(Stored data)

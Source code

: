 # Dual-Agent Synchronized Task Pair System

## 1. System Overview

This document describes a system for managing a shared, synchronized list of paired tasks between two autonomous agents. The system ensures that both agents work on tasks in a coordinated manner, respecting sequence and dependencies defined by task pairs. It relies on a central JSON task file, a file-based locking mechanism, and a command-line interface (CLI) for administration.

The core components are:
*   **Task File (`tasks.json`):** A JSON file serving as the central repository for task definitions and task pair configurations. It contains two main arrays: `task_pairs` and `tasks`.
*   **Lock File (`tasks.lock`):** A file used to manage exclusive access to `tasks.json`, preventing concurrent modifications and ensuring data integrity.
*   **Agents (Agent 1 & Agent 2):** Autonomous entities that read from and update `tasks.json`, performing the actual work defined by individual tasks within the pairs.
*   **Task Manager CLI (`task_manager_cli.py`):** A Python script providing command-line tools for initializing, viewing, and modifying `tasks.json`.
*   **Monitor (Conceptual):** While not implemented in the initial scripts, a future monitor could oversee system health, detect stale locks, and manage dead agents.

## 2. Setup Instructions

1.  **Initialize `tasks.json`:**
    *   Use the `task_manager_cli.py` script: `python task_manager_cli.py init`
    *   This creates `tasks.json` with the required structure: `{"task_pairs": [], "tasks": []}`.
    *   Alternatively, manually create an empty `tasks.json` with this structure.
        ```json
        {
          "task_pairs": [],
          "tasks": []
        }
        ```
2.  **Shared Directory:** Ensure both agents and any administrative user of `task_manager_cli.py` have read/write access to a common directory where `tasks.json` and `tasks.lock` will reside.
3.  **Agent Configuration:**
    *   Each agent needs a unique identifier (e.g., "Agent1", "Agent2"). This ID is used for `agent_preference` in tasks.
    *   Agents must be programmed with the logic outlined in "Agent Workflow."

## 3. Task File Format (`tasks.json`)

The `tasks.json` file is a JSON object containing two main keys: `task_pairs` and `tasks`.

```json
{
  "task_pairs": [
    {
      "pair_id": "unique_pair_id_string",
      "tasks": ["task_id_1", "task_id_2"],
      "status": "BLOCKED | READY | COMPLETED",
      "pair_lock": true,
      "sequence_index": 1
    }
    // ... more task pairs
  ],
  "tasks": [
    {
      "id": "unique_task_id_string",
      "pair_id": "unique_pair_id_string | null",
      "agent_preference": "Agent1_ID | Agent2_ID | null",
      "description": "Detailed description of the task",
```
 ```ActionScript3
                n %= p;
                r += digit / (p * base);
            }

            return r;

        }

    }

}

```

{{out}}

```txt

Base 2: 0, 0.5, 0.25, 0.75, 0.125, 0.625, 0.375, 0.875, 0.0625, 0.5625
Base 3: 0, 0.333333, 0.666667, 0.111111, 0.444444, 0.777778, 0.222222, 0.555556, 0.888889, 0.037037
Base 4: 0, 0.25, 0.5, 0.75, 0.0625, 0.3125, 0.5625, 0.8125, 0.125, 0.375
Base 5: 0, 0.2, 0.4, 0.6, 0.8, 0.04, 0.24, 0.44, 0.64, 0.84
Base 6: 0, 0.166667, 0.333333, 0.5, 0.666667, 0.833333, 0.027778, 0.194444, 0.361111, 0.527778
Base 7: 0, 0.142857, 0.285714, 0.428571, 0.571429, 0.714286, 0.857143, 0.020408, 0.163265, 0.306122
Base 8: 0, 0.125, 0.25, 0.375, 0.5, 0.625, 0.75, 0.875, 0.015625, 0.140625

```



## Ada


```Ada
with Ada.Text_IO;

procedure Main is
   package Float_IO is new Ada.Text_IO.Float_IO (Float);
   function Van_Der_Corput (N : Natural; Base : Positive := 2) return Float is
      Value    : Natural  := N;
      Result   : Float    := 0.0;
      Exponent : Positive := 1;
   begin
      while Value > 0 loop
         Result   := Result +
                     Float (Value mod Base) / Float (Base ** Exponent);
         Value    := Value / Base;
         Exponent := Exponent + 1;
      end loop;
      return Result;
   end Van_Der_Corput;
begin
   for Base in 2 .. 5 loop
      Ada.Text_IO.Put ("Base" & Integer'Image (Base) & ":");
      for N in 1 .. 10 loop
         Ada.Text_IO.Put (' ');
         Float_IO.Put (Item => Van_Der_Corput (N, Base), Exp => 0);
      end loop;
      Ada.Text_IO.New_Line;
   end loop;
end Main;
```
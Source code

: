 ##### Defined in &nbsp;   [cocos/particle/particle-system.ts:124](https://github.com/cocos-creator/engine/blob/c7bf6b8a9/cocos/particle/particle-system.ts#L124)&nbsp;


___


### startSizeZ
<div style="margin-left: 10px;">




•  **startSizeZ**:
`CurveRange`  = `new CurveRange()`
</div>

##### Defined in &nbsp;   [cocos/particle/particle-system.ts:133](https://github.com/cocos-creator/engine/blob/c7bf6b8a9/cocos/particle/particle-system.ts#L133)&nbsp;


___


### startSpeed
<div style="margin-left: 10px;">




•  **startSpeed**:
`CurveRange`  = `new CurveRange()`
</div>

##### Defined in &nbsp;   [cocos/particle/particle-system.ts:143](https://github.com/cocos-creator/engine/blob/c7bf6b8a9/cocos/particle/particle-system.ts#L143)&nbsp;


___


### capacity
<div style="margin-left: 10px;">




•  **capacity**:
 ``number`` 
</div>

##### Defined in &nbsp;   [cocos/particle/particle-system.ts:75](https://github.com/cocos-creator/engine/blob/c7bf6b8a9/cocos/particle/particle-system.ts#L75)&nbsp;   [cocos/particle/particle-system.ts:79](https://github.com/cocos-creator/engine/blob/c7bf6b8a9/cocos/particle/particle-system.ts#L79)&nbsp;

(End Stored data)

Look through the entries and find each line that has the string "Natural". Copy those lines.

» **Completed task**:
   function Van_Der_Corput (N : Natural; Base : Positive := 2) return Float is
      Value    : Natural  := N;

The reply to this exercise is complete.